In your copy, leave out the pictures; write out all the data exactly.

** Data records follows **

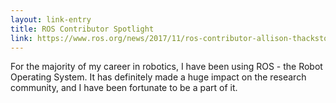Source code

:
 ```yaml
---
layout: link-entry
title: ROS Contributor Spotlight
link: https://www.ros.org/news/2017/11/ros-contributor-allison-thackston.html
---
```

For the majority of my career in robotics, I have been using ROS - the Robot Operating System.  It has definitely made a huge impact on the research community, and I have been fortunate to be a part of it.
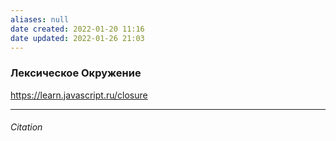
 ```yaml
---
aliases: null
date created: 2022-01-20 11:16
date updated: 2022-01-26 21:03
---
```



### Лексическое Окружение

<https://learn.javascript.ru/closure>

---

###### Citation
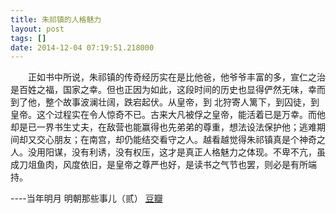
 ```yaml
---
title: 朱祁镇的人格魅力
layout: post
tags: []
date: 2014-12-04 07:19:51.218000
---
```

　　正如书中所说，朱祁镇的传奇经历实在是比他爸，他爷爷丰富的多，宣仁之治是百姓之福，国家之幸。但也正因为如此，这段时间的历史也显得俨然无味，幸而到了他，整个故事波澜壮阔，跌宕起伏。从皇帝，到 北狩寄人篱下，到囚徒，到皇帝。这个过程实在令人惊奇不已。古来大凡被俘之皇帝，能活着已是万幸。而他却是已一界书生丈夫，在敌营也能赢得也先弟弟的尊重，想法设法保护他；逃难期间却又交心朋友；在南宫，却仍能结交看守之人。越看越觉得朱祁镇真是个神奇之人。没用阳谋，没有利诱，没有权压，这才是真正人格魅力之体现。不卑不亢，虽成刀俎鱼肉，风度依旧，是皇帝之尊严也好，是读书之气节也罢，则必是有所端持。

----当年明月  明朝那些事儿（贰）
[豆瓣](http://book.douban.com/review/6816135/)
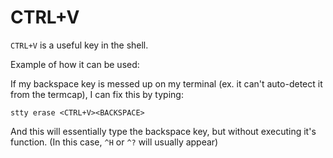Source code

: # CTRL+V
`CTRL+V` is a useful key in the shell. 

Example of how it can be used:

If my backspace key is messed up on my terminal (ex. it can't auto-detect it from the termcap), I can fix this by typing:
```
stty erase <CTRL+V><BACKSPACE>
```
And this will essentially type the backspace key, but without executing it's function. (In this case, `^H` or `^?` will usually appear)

** End of Data records **

● **Written response**
Source code

:
 ```yaml
---
layout: link-entry
title: ROS Contributor Spotlight
link: https://www.ros.org/news/2017/11/ros-contributor-allison-thackston.html
---
```

For the majority of my career in robotics, I have been using ROS - the Robot Operating System.  It has definitely made a huge impact on the research community, and I have been fortunate to be a part of it.
 ```yaml
---
aliases: null
date created: 2022-01-20 11:16
date updated: 2022-01-26 21:03
---
```



### Лексическое Окружение

<https://learn.javascript.ru/closure>

---

###### Citation
 ```yaml
---
title: 朱祁镇的人格魅力
layout: post
tags: []
date: 2014-12-04 07:19:51.218000
---
```

　　正如书中所说，朱祁镇的传奇经历实在是比他爸，他爷爷丰富的多，宣仁之治是百姓之福，国家之幸。但也正因为如此，这段时间的历史也显得俨然无味，幸而到了他，整个故事波澜壮阔，跌宕起伏。从皇帝，到 北狩寄人篱下，到囚徒，到皇帝。这个过程实在令人惊奇不已。古来大凡被俘之皇帝，能活着已是万幸。而他却是已一界书生丈夫，在敌营也能赢得也先弟弟的尊重，想法设法保护他；逃难期间却又交心朋友；在南宫，却仍能结交看守之人。越看越觉得朱祁镇真是个神奇之人。没用阳谋，没有利诱，没有权压，这才是真正人格魅力之体现。不卑不亢，虽成刀俎鱼肉，风度依旧，是皇帝之尊严也好，是读书之气节也罢，则必是有所端持。

----当年明月  明朝那些事儿（贰）
[豆瓣](http://book.douban.com/review/6816135/)
Source code

: # CTRL+V
`CTRL+V` is a useful key in the shell. 

Example of how it can be used:

If my backspace key is messed up on my terminal (ex. it can't auto-detect it from the termcap), I can fix this by typing:
```
stty erase <CTRL+V><BACKSPACE>
```
And this will essentially type the backspace key, but without executing it's function. (In this case, `^H` or `^?` will usually appear)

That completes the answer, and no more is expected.